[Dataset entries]
+++++
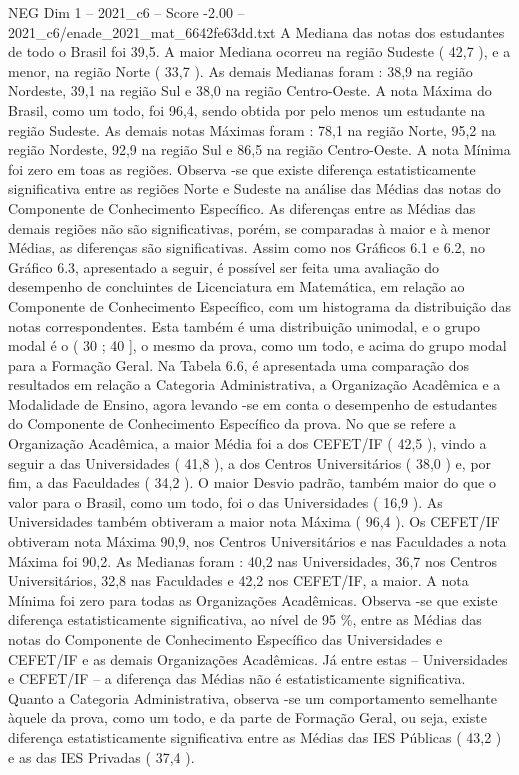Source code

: \begin{textsample}{NEG Dim 1 – 2021\_c6 – Score -2.00 – 2021\_c6/enade\_2021\_mat\_6642fe63dd.txt}
A Mediana das notas dos estudantes de todo o Brasil foi 39,5.
A maior Mediana ocorreu na região Sudeste ( 42,7 ), e a menor, na região Norte ( 33,7 ).
As demais Medianas foram : 38,9 na região Nordeste, 39,1 na região Sul e 38,0 na região Centro-Oeste.
A nota Máxima do Brasil, como um todo, foi 96,4, sendo obtida por pelo menos um estudante na região Sudeste.
As demais notas Máximas foram : 78,1 na região Norte, 95,2 na região Nordeste, 92,9 na região Sul e 86,5 na região Centro-Oeste.
A nota Mínima foi zero em toas as regiões.
Observa -se que existe diferença estatisticamente significativa entre as regiões Norte e Sudeste na análise das Médias das notas do Componente de Conhecimento Específico.
As diferenças entre as Médias das demais regiões não são significativas, porém, se comparadas à maior e à menor Médias, as diferenças são significativas.
Assim como nos Gráficos 6.1 e 6.2, no Gráfico 6.3, apresentado a seguir, é possível ser feita uma avaliação do desempenho de concluintes de Licenciatura em Matemática, em relação ao Componente de Conhecimento Específico, com um histograma da distribuição das notas correspondentes.
Esta também é uma distribuição unimodal, e o grupo modal é o ( 30 ; 40 ], o mesmo da prova, como um todo, e acima do grupo modal para a Formação Geral.
Na Tabela 6.6, é apresentada uma comparação dos resultados em relação a Categoria Administrativa, a Organização Acadêmica e a Modalidade de Ensino, agora levando -se em conta o desempenho de estudantes do Componente de Conhecimento Específico da prova.
No que se refere a Organização Acadêmica, a maior Média foi a dos CEFET/IF ( 42,5 ), vindo a seguir a das Universidades ( 41,8 ), a dos Centros Universitários ( 38,0 ) e, por fim, a das Faculdades ( 34,2 ).
O maior Desvio padrão, também maior do que o valor para o Brasil, como um todo, foi o das Universidades ( 16,9 ).
As Universidades também obtiveram a maior nota Máxima ( 96,4 ).
Os CEFET/IF obtiveram nota Máxima 90,9, nos Centros Universitários e nas Faculdades a nota Máxima foi 90,2.
As Medianas foram : 40,2 nas Universidades, 36,7 nos Centros Universitários, 32,8 nas Faculdades e 42,2 nos CEFET/IF, a maior.
A nota Mínima foi zero para todas as Organizações Acadêmicas.
Observa -se que existe diferença estatisticamente significativa, ao nível de 95 \%, entre as Médias das notas do Componente de Conhecimento Específico das Universidades e CEFET/IF e as demais Organizações Acadêmicas.
Já entre estas – Universidades e CEFET/IF – a diferença das Médias não é estatisticamente significativa.
Quanto a Categoria Administrativa, observa -se um comportamento semelhante àquele da prova, como um todo, e da parte de Formação Geral, ou seja, existe diferença estatisticamente significativa entre as Médias das IES Públicas ( 43,2 ) e as das IES Privadas ( 37,4 ).

\end{textsample}

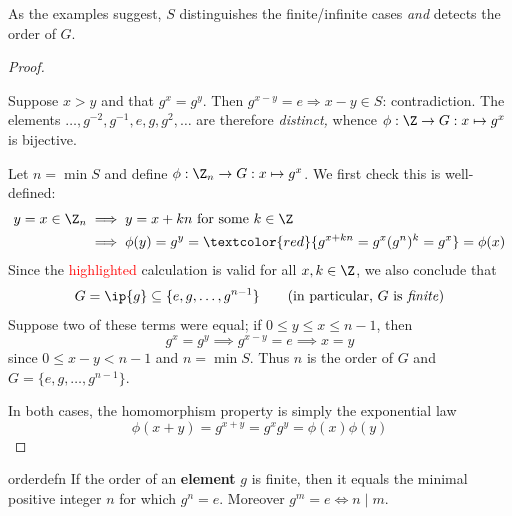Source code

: As the examples suggest, $S$ distinguishes the finite/infinite cases \emph{and} detects the order of $G$.

\begin{proof}
	\begin{description}\itemsep2pt
		\item[\normalfont If $S=\emptyset$:] Suppose $x>y$ and that $g^x=g^y$. Then $g^{x-y}=e\Longrightarrow x-y\in S$: contradiction. The elements $\ldots,g^{-2},g^{-1},e,g,g^2,\ldots$ are therefore \emph{distinct,} whence $\phi:\Z\to G:x\mapsto g^x$ is bijective.
		\item[\normalfont If $S\neq\emptyset$:] Let	$n=\min S$ and define $\phi:\Z_n\to G:x\mapsto g^x$. We first check this is well-defined:
		\begin{align*}
			y=x\in\Z_n&\implies y=x+kn\text{ for some $k\in\Z$}\\
			&\implies \phi(y)=g^y=\textcolor{red}{g^{x+kn}=g^x(g^n)^k=g^x}=\phi(x)
		\end{align*}
		Since the \textcolor{red}{highlighted} calculation is valid for all $x,k\in\Z$, we also conclude that
		\[
			G=\ip{g}\subseteq\{e,g,\ldots,g^{n-1}\} \tag{in particular, $G$ is \emph{finite}}
		\]
		Suppose two of these terms were equal; if $0\le y\le x\le n-1$, then
		\[
			g^x=g^y\implies g^{x-y}=e\implies x=y
		\]
		since $0\le x-y<n-1$ and $n=\min S$. Thus $n$ is the order of $G$ and $G=\{e,g,\ldots,g^{n-1}\}$.
	\end{description}\medskip
	In both cases, the homomorphism property is simply the exponential law
	\[
		\phi(x+y)=g^{x+y}=g^xg^y=\phi(x)\phi(y)\tag*{\qedhere}
	\]
\end{proof}


\begin{cor}{}{orderdefn}
	If the order of an \textbf{element} $g$ is finite, then it equals the minimal positive integer $n$ for which $g^n=e$. Moreover $g^m=e\Longleftrightarrow n\mid m$.
\end{cor}


\goodbreak

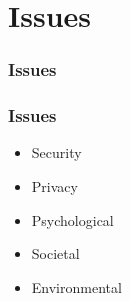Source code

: \documentclass{beamer}
\begin{document}
     \section{Issues}
     \begin{frame}
     	\frametitle{Issues}
      
     \end{frame}
      \begin{frame}
      	\frametitle{Issues}
      	\begin{itemize}
      		\item Security
      		\item Privacy
      		\item Psychological
      		\item Societal
      		\item Environmental
      	\end{itemize}
      \end{frame}       
\end{document}
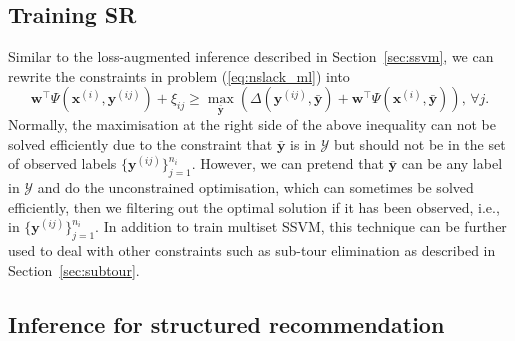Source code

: \subsection{Training SR}
\label{ssec:SRtrain}


Similar to the loss-augmented inference described in Section~\ref{sec:ssvm}, 
we can rewrite the constraints in problem (\ref{eq:nslack_ml}) into
\begin{equation*}
\mathbf{w}^\top \Psi(\mathbf{x}^{(i)}, \mathbf{y}^{(ij)}) + \xi_{ij} \ge 
\max_{\bar{\mathbf{y}}} \left( \Delta(\mathbf{y}^{(ij)}, \bar{\mathbf{y}}) + \mathbf{w}^\top \Psi(\mathbf{x}^{(i)}, \bar{\mathbf{y}}) \right),
\, \forall j.
\end{equation*} 
Normally, the maximisation at the right side of the above inequality can not be solved efficiently due to the constraint that 
$\bar{\mathbf{y}}$ is in $\mathcal{Y}$ but should not be in the set of observed labels $\{\mathbf{y}^{(ij)}\}_{j=1}^{n_i}$.
However, we can pretend that $\bar{\mathbf{y}}$ can be any label in $\mathcal{Y}$ and do the unconstrained optimisation,
which can sometimes be solved efficiently, then we filtering out the optimal solution if it has been observed, 
i.e., in $\{\mathbf{y}^{(ij)}\}_{j=1}^{n_i}$. 
In addition to train multiset SSVM, this technique can be further used to deal with other constraints such as sub-tour elimination 
as described in Section~\ref{sec:subtour}.


\subsection{Inference for structured recommendation}
\label{ssec:SRinf}

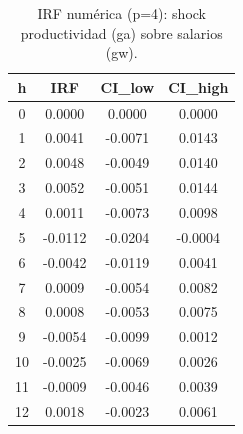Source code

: \begin{table}[htbp]
\centering
\caption{IRF numérica (p=4): shock productividad (ga) sobre salarios (gw).}
\label{tab_irf_ga_gw_p4}
\footnotesize
\begin{tabular}{cccc}
\toprule
h & IRF & CI_low & CI_high \\
\midrule
 0 & 0.0000 & 0.0000 & 0.0000 \\
 1 & 0.0041 & -0.0071 & 0.0143 \\
 2 & 0.0048 & -0.0049 & 0.0140 \\
 3 & 0.0052 & -0.0051 & 0.0144 \\
 4 & 0.0011 & -0.0073 & 0.0098 \\
 5 & -0.0112 & -0.0204 & -0.0004 \\
 6 & -0.0042 & -0.0119 & 0.0041 \\
 7 & 0.0009 & -0.0054 & 0.0082 \\
 8 & 0.0008 & -0.0053 & 0.0075 \\
 9 & -0.0054 & -0.0099 & 0.0012 \\
10 & -0.0025 & -0.0069 & 0.0026 \\
11 & -0.0009 & -0.0046 & 0.0039 \\
12 & 0.0018 & -0.0023 & 0.0061 \\
\bottomrule
\end{tabular}
\end{table}

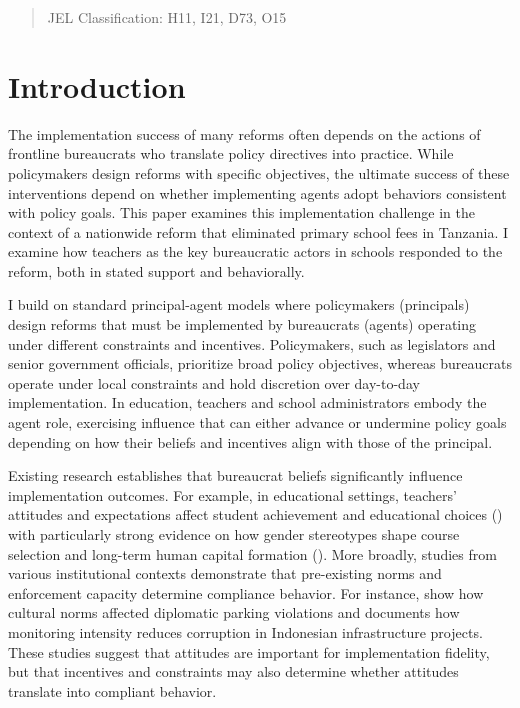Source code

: \documentclass[hidelinks,12pt]{article}
\begin{document}
\begin{singlespace}
\begin{titlepage}
\begin{abstract}
JEL Classification: H11, I21, D73, O15

\bigskip
\end{abstract}
\setcounter{page}{0}
\thispagestyle{empty}
\end{titlepage}
\pagebreak \newpage

\onehalfspacing

\section{Introduction}
\hspace{1em} The implementation success of many reforms often depends on the actions of frontline bureaucrats who translate policy directives into practice. While policymakers design reforms with specific objectives, the ultimate success of these interventions depend on whether implementing agents adopt behaviors consistent with policy goals. This paper examines this implementation challenge in the context of a nationwide reform that eliminated primary school fees in Tanzania. I examine how teachers as the key bureaucratic actors in schools responded to the reform, both in stated support and behaviorally.

I build on standard principal-agent models where policymakers (principals) design reforms that must be implemented by bureaucrats (agents) operating under different constraints and incentives. Policymakers, such as legislators and senior government officials, prioritize broad policy objectives, whereas bureaucrats operate under local constraints and hold discretion over day-to-day implementation. In education, teachers and school administrators embody the agent role, exercising influence that can either advance or undermine policy goals depending on how their beliefs and incentives align with those of the principal.

Existing research establishes that bureaucrat beliefs significantly influence implementation outcomes. For example, in educational settings, teachers' attitudes and expectations affect student achievement and educational choices (\cite{sabarwal_teacher_2022,fives_teachers_2016,liou_climate_2021}) with particularly strong evidence on how gender stereotypes shape course selection and long-term human capital formation (\cite{lavy_gender_2008,lavy_origins_2018}). More broadly, studies from various institutional contexts demonstrate that pre-existing norms and enforcement capacity determine compliance behavior. For instance, \textcite{fisman_corruption_2007} show how cultural norms affected diplomatic parking violations and \textcite{olken_monitoring_2007} documents how monitoring intensity reduces corruption in Indonesian infrastructure projects. These studies suggest that attitudes are important for implementation fidelity, but that incentives and constraints may also determine whether attitudes translate into compliant behavior.


\end{singlespace}
\end{document}
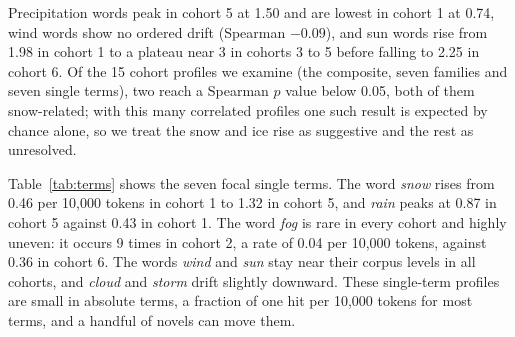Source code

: \documentclass[11pt]{article}
\begin{document}
Precipitation words peak in cohort 5 at 1.50 and are lowest in cohort 1 at 0.74, wind words show no ordered drift (Spearman $-0.09$), and sun words rise from 1.98 in cohort 1 to a plateau near 3 in cohorts 3 to 5 before falling to 2.25 in cohort 6.
Of the 15 cohort profiles we examine (the composite, seven families and seven single terms), two reach a Spearman $p$ value below 0.05, both of them snow-related; with this many correlated profiles one such result is expected by chance alone, so we treat the snow and ice rise as suggestive and the rest as unresolved.



Table~\ref{tab:terms} shows the seven focal single terms. The word \emph{snow} rises from 0.46 per 10,000 tokens in cohort 1 to 1.32 in cohort 5, and \emph{rain} peaks at 0.87 in cohort 5 against 0.43 in cohort 1.
The word \emph{fog} is rare in every cohort and highly uneven: it occurs 9 times in cohort 2, a rate of 0.04 per 10,000 tokens, against 0.36 in cohort 6.
The words \emph{wind} and \emph{sun} stay near their corpus levels in all cohorts, and \emph{cloud} and \emph{storm} drift slightly downward. These single-term profiles are small in absolute terms, a fraction of one hit per 10,000 tokens for most terms, and a handful of novels can move them.
\end{document}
+++++
# Brief
Which lines of the records above hold the word "against"? Copy each one out.

# Exercise output
Table~\ref{tab:terms} shows the seven focal single terms. The word \emph{snow} rises from 0.46 per 10,000 tokens in cohort 1 to 1.32 in cohort 5, and \emph{rain} peaks at 0.87 in cohort 5 against 0.43 in cohort 1.
The word \emph{fog} is rare in every cohort and highly uneven: it occurs 9 times in cohort 2, a rate of 0.04 per 10,000 tokens, against 0.36 in cohort 6.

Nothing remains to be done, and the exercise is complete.